> **EXERCISE**:
Please reproduce the entries exactly, skipping each picture.

> **WORKING DATA**:
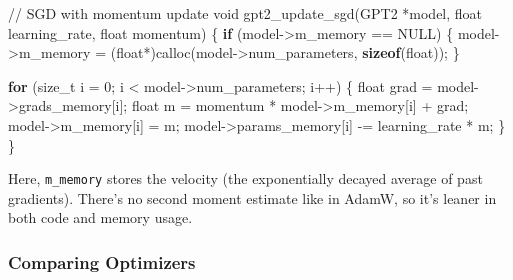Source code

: \documentclass[
  letterpaper,
  DIV=11,
  numbers=noendperiod]{scrreprt}
\newenvironment{Shaded}{\begin{snugshade}}{\end{snugshade}}
\newcommand{\CommentTok}[1]{\textcolor[rgb]{0.37,0.37,0.37}{#1}}
\newcommand{\ControlFlowTok}[1]{\textcolor[rgb]{0.00,0.23,0.31}{\textbf{#1}}}
\newcommand{\DataTypeTok}[1]{\textcolor[rgb]{0.68,0.00,0.00}{#1}}
\newcommand{\DecValTok}[1]{\textcolor[rgb]{0.68,0.00,0.00}{#1}}
\newcommand{\KeywordTok}[1]{\textcolor[rgb]{0.00,0.23,0.31}{\textbf{#1}}}
\newcommand{\NormalTok}[1]{\textcolor[rgb]{0.00,0.23,0.31}{#1}}
\newcommand{\OperatorTok}[1]{\textcolor[rgb]{0.37,0.37,0.37}{#1}}
\begin{document}
\begin{Shaded}
\begin{Highlighting}[]
\CommentTok{// SGD with momentum update}
\DataTypeTok{void}\NormalTok{ gpt2\_update\_sgd}\OperatorTok{(}\NormalTok{GPT2 }\OperatorTok{*}\NormalTok{model}\OperatorTok{,} \DataTypeTok{float}\NormalTok{ learning\_rate}\OperatorTok{,} \DataTypeTok{float}\NormalTok{ momentum}\OperatorTok{)} \OperatorTok{\{}
    \ControlFlowTok{if} \OperatorTok{(}\NormalTok{model}\OperatorTok{{-}\textgreater{}}\NormalTok{m\_memory }\OperatorTok{==}\NormalTok{ NULL}\OperatorTok{)} \OperatorTok{\{}
\NormalTok{        model}\OperatorTok{{-}\textgreater{}}\NormalTok{m\_memory }\OperatorTok{=} \OperatorTok{(}\DataTypeTok{float}\OperatorTok{*)}\NormalTok{calloc}\OperatorTok{(}\NormalTok{model}\OperatorTok{{-}\textgreater{}}\NormalTok{num\_parameters}\OperatorTok{,} \KeywordTok{sizeof}\OperatorTok{(}\DataTypeTok{float}\OperatorTok{));}
    \OperatorTok{\}}

    \ControlFlowTok{for} \OperatorTok{(}\DataTypeTok{size\_t}\NormalTok{ i }\OperatorTok{=} \DecValTok{0}\OperatorTok{;}\NormalTok{ i }\OperatorTok{\textless{}}\NormalTok{ model}\OperatorTok{{-}\textgreater{}}\NormalTok{num\_parameters}\OperatorTok{;}\NormalTok{ i}\OperatorTok{++)} \OperatorTok{\{}
        \DataTypeTok{float}\NormalTok{ grad }\OperatorTok{=}\NormalTok{ model}\OperatorTok{{-}\textgreater{}}\NormalTok{grads\_memory}\OperatorTok{[}\NormalTok{i}\OperatorTok{];}
        \DataTypeTok{float}\NormalTok{ m }\OperatorTok{=}\NormalTok{ momentum }\OperatorTok{*}\NormalTok{ model}\OperatorTok{{-}\textgreater{}}\NormalTok{m\_memory}\OperatorTok{[}\NormalTok{i}\OperatorTok{]} \OperatorTok{+}\NormalTok{ grad}\OperatorTok{;}
\NormalTok{        model}\OperatorTok{{-}\textgreater{}}\NormalTok{m\_memory}\OperatorTok{[}\NormalTok{i}\OperatorTok{]} \OperatorTok{=}\NormalTok{ m}\OperatorTok{;}
\NormalTok{        model}\OperatorTok{{-}\textgreater{}}\NormalTok{params\_memory}\OperatorTok{[}\NormalTok{i}\OperatorTok{]} \OperatorTok{{-}=}\NormalTok{ learning\_rate }\OperatorTok{*}\NormalTok{ m}\OperatorTok{;}
    \OperatorTok{\}}
\OperatorTok{\}}
\end{Highlighting}
\end{Shaded}

Here, \texttt{m\_memory} stores the velocity (the exponentially decayed
average of past gradients). There's no second moment estimate like in
AdamW, so it's leaner in both code and memory usage.

\subsubsection{Comparing Optimizers}\label{comparing-optimizers}
\end{document}
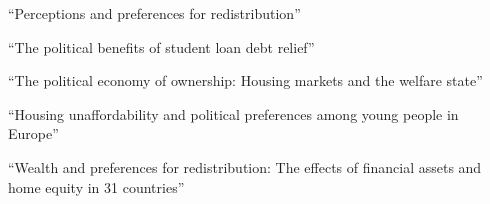 \documentclass{article}
\begin{document}
\medskip \noindent \textbf{\cite{stantcheva2021perceptions}} ``Perceptions and preferences for redistribution''

\medskip \noindent \textbf{\cite{sorelle2023political}} ``The political benefits of student loan debt relief''

\medskip \noindent \textbf{\cite{ansell2014political}} ``The political economy of ownership: Housing markets and the welfare state''

\medskip \noindent \textbf{\cite{furtado2025housing}} ``Housing unaffordability and political preferences among young people in Europe''

\medskip \noindent \textbf{\cite{steele2020wealth}} ``Wealth and preferences for redistribution: The effects of financial assets and home equity in 31 countries''


\end{document}
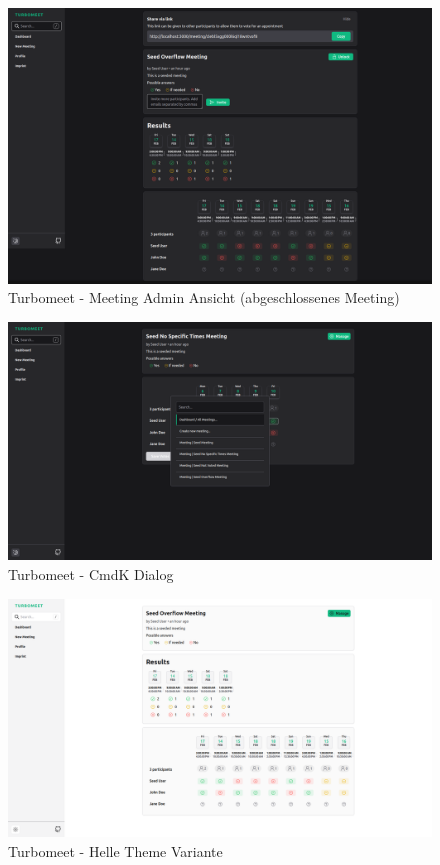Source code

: \begin{figure}[th]
    \centering
    \includegraphics[width=\textwidth]{Figures/turbomeet_desktop_meeting_admin_closed.png}
    \decoRule
    \caption{Turbomeet - Meeting Admin Ansicht (abgeschlossenes Meeting)}
    \label{fig:turbomeet_desktop_meeting_admin_closed}
\end{figure}

\begin{figure}[th]
    \centering
    \includegraphics[width=\textwidth]{Figures/turbomeet_desktop_cmdk.png}
    \decoRule
    \caption{Turbomeet - CmdK Dialog}
    \label{fig:turbomeet_desktop_cmdk}
\end{figure}

\begin{figure}[th]
    \centering
    \includegraphics[width=\textwidth]{Figures/turbomeet_desktop_light_theme.png}
    \decoRule
    \caption{Turbomeet - Helle Theme Variante}
    \label{fig:turbomeet_desktop_light_theme}
\end{figure}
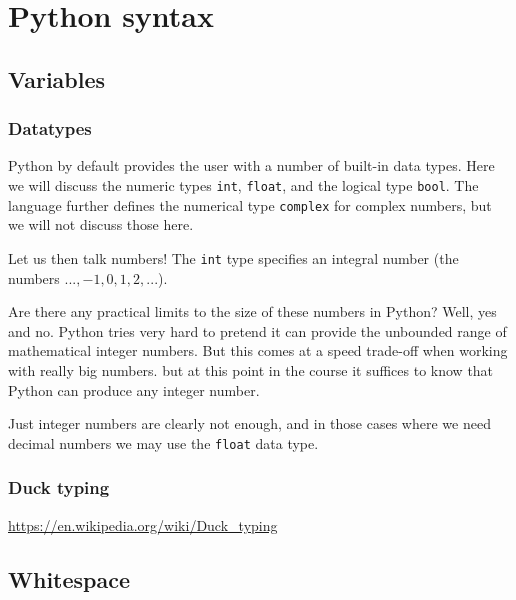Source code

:  

\chapter{Python syntax}

	\section{Variables}
		
		\subsection{Datatypes}
		Python by default provides the user with a number of built-in data types. Here we will discuss the numeric types \texttt{int}, \texttt{float}, and the logical type \texttt{bool}. The language further defines the numerical type \texttt{complex} for complex numbers, but we will not discuss those here.

		Let us then talk numbers! The \texttt{int} type specifies an integral number (the numbers $..., -1, 0, 1, 2, ...$). 
		
		 Are there any practical limits to the size of these numbers in Python? Well, yes and no. Python tries very hard to pretend it can provide the unbounded range of mathematical integer numbers. But this comes at a speed trade-off when working with really big numbers. but at this point in the course it suffices to know that Python can produce any integer number.
		
		Just integer numbers are clearly not enough, and in those cases where we need decimal numbers we may use the \texttt{float} data type.
		
		\subsection{Duck typing}
		
		\url{https://en.wikipedia.org/wiki/Duck_typing}
		
	\section{Whitespace}
	
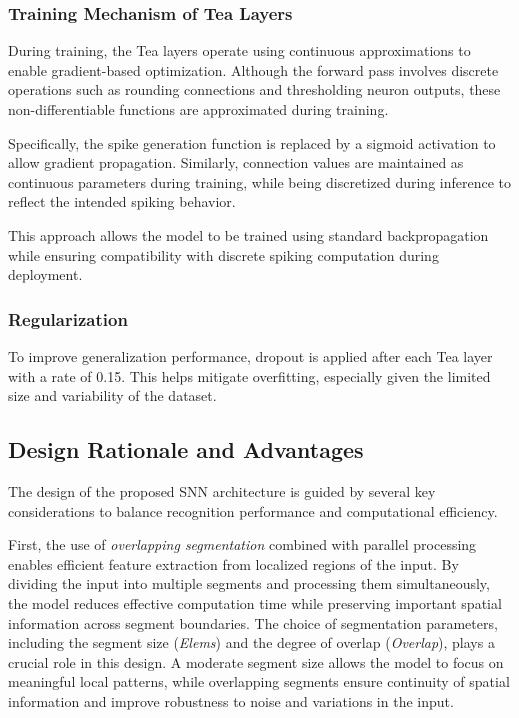 \documentclass[../main.tex]{subfiles}
\begin{document}
\subsubsection{Training Mechanism of Tea Layers}

During training, the Tea layers operate using continuous approximations to enable gradient-based optimization. Although the forward pass involves discrete operations such as rounding connections and thresholding neuron outputs, these non-differentiable functions are approximated during training.

Specifically, the spike generation function is replaced by a sigmoid activation to allow gradient propagation. Similarly, connection values are maintained as continuous parameters during training, while being discretized during inference to reflect the intended spiking behavior.

This approach allows the model to be trained using standard backpropagation while ensuring compatibility with discrete spiking computation during deployment.

\subsubsection{Regularization}

To improve generalization performance, dropout is applied after each Tea layer with a rate of 0.15. This helps mitigate overfitting, especially given the limited size and variability of the dataset.

\subsection{Design Rationale and Advantages}

The design of the proposed SNN architecture is guided by several key considerations to balance recognition performance and computational efficiency.

First, the use of \textit{overlapping segmentation} combined with parallel processing enables efficient feature extraction from localized regions of the input. By dividing the input into multiple segments and processing them simultaneously, the model reduces effective computation time while preserving important spatial information across segment boundaries. The choice of segmentation parameters, including the segment size (\textit{Elems}) and the degree of overlap (\textit{Overlap}), plays a crucial role in this design. A moderate segment size allows the model to focus on meaningful local patterns, while overlapping segments ensure continuity of spatial information and improve robustness to noise and variations in the input.
\end{document}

> **PROBLEM SOLUTION**:
Source code

: \documentclass[
  letterpaper,
  DIV=11,
  numbers=noendperiod]{scrreprt}
\newenvironment{Shaded}{\begin{snugshade}}{\end{snugshade}}
\newcommand{\CommentTok}[1]{\textcolor[rgb]{0.37,0.37,0.37}{#1}}
\newcommand{\ControlFlowTok}[1]{\textcolor[rgb]{0.00,0.23,0.31}{\textbf{#1}}}
\newcommand{\DataTypeTok}[1]{\textcolor[rgb]{0.68,0.00,0.00}{#1}}
\newcommand{\DecValTok}[1]{\textcolor[rgb]{0.68,0.00,0.00}{#1}}
\newcommand{\KeywordTok}[1]{\textcolor[rgb]{0.00,0.23,0.31}{\textbf{#1}}}
\newcommand{\NormalTok}[1]{\textcolor[rgb]{0.00,0.23,0.31}{#1}}
\newcommand{\OperatorTok}[1]{\textcolor[rgb]{0.37,0.37,0.37}{#1}}
\begin{document}
\begin{Shaded}
\begin{Highlighting}[]
\CommentTok{// SGD with momentum update}
\DataTypeTok{void}\NormalTok{ gpt2\_update\_sgd}\OperatorTok{(}\NormalTok{GPT2 }\OperatorTok{*}\NormalTok{model}\OperatorTok{,} \DataTypeTok{float}\NormalTok{ learning\_rate}\OperatorTok{,} \DataTypeTok{float}\NormalTok{ momentum}\OperatorTok{)} \OperatorTok{\{}
    \ControlFlowTok{if} \OperatorTok{(}\NormalTok{model}\OperatorTok{{-}\textgreater{}}\NormalTok{m\_memory }\OperatorTok{==}\NormalTok{ NULL}\OperatorTok{)} \OperatorTok{\{}
\NormalTok{        model}\OperatorTok{{-}\textgreater{}}\NormalTok{m\_memory }\OperatorTok{=} \OperatorTok{(}\DataTypeTok{float}\OperatorTok{*)}\NormalTok{calloc}\OperatorTok{(}\NormalTok{model}\OperatorTok{{-}\textgreater{}}\NormalTok{num\_parameters}\OperatorTok{,} \KeywordTok{sizeof}\OperatorTok{(}\DataTypeTok{float}\OperatorTok{));}
    \OperatorTok{\}}

    \ControlFlowTok{for} \OperatorTok{(}\DataTypeTok{size\_t}\NormalTok{ i }\OperatorTok{=} \DecValTok{0}\OperatorTok{;}\NormalTok{ i }\OperatorTok{\textless{}}\NormalTok{ model}\OperatorTok{{-}\textgreater{}}\NormalTok{num\_parameters}\OperatorTok{;}\NormalTok{ i}\OperatorTok{++)} \OperatorTok{\{}
        \DataTypeTok{float}\NormalTok{ grad }\OperatorTok{=}\NormalTok{ model}\OperatorTok{{-}\textgreater{}}\NormalTok{grads\_memory}\OperatorTok{[}\NormalTok{i}\OperatorTok{];}
        \DataTypeTok{float}\NormalTok{ m }\OperatorTok{=}\NormalTok{ momentum }\OperatorTok{*}\NormalTok{ model}\OperatorTok{{-}\textgreater{}}\NormalTok{m\_memory}\OperatorTok{[}\NormalTok{i}\OperatorTok{]} \OperatorTok{+}\NormalTok{ grad}\OperatorTok{;}
\NormalTok{        model}\OperatorTok{{-}\textgreater{}}\NormalTok{m\_memory}\OperatorTok{[}\NormalTok{i}\OperatorTok{]} \OperatorTok{=}\NormalTok{ m}\OperatorTok{;}
\NormalTok{        model}\OperatorTok{{-}\textgreater{}}\NormalTok{params\_memory}\OperatorTok{[}\NormalTok{i}\OperatorTok{]} \OperatorTok{{-}=}\NormalTok{ learning\_rate }\OperatorTok{*}\NormalTok{ m}\OperatorTok{;}
    \OperatorTok{\}}
\OperatorTok{\}}
\end{Highlighting}
\end{Shaded}

Here, \texttt{m\_memory} stores the velocity (the exponentially decayed
average of past gradients). There's no second moment estimate like in
AdamW, so it's leaner in both code and memory usage.

\subsubsection{Comparing Optimizers}\label{comparing-optimizers}
\end{document}
 \documentclass{article}
\begin{document}
\medskip \noindent \textbf{\cite{stantcheva2021perceptions}} ``Perceptions and preferences for redistribution''

\medskip \noindent \textbf{\cite{sorelle2023political}} ``The political benefits of student loan debt relief''

\medskip \noindent \textbf{\cite{ansell2014political}} ``The political economy of ownership: Housing markets and the welfare state''

\medskip \noindent \textbf{\cite{furtado2025housing}} ``Housing unaffordability and political preferences among young people in Europe''

\medskip \noindent \textbf{\cite{steele2020wealth}} ``Wealth and preferences for redistribution: The effects of financial assets and home equity in 31 countries''


\end{document}
Source code

: \begin{figure}[th]
    \centering
    \includegraphics[width=\textwidth]{Figures/turbomeet_desktop_meeting_admin_closed.png}
    \decoRule
    \caption{Turbomeet - Meeting Admin Ansicht (abgeschlossenes Meeting)}
    \label{fig:turbomeet_desktop_meeting_admin_closed}
\end{figure}

\begin{figure}[th]
    \centering
    \includegraphics[width=\textwidth]{Figures/turbomeet_desktop_cmdk.png}
    \decoRule
    \caption{Turbomeet - CmdK Dialog}
    \label{fig:turbomeet_desktop_cmdk}
\end{figure}

\begin{figure}[th]
    \centering
    \includegraphics[width=\textwidth]{Figures/turbomeet_desktop_light_theme.png}
    \decoRule
    \caption{Turbomeet - Helle Theme Variante}
    \label{fig:turbomeet_desktop_light_theme}
\end{figure}
Source code

:  

\chapter{Python syntax}

	\section{Variables}
		
		\subsection{Datatypes}
		Python by default provides the user with a number of built-in data types. Here we will discuss the numeric types \texttt{int}, \texttt{float}, and the logical type \texttt{bool}. The language further defines the numerical type \texttt{complex} for complex numbers, but we will not discuss those here.

		Let us then talk numbers! The \texttt{int} type specifies an integral number (the numbers $..., -1, 0, 1, 2, ...$). 
		
		 Are there any practical limits to the size of these numbers in Python? Well, yes and no. Python tries very hard to pretend it can provide the unbounded range of mathematical integer numbers. But this comes at a speed trade-off when working with really big numbers. but at this point in the course it suffices to know that Python can produce any integer number.
		
		Just integer numbers are clearly not enough, and in those cases where we need decimal numbers we may use the \texttt{float} data type.
		
		\subsection{Duck typing}
		
		\url{https://en.wikipedia.org/wiki/Duck_typing}
		
	\section{Whitespace}
	
 \documentclass[../main.tex]{subfiles}
\begin{document}
\subsubsection{Training Mechanism of Tea Layers}

During training, the Tea layers operate using continuous approximations to enable gradient-based optimization. Although the forward pass involves discrete operations such as rounding connections and thresholding neuron outputs, these non-differentiable functions are approximated during training.

Specifically, the spike generation function is replaced by a sigmoid activation to allow gradient propagation. Similarly, connection values are maintained as continuous parameters during training, while being discretized during inference to reflect the intended spiking behavior.

This approach allows the model to be trained using standard backpropagation while ensuring compatibility with discrete spiking computation during deployment.

\subsubsection{Regularization}

To improve generalization performance, dropout is applied after each Tea layer with a rate of 0.15. This helps mitigate overfitting, especially given the limited size and variability of the dataset.

\subsection{Design Rationale and Advantages}

The design of the proposed SNN architecture is guided by several key considerations to balance recognition performance and computational efficiency.

First, the use of \textit{overlapping segmentation} combined with parallel processing enables efficient feature extraction from localized regions of the input. By dividing the input into multiple segments and processing them simultaneously, the model reduces effective computation time while preserving important spatial information across segment boundaries. The choice of segmentation parameters, including the segment size (\textit{Elems}) and the degree of overlap (\textit{Overlap}), plays a crucial role in this design. A moderate segment size allows the model to focus on meaningful local patterns, while overlapping segments ensure continuity of spatial information and improve robustness to noise and variations in the input.
\end{document}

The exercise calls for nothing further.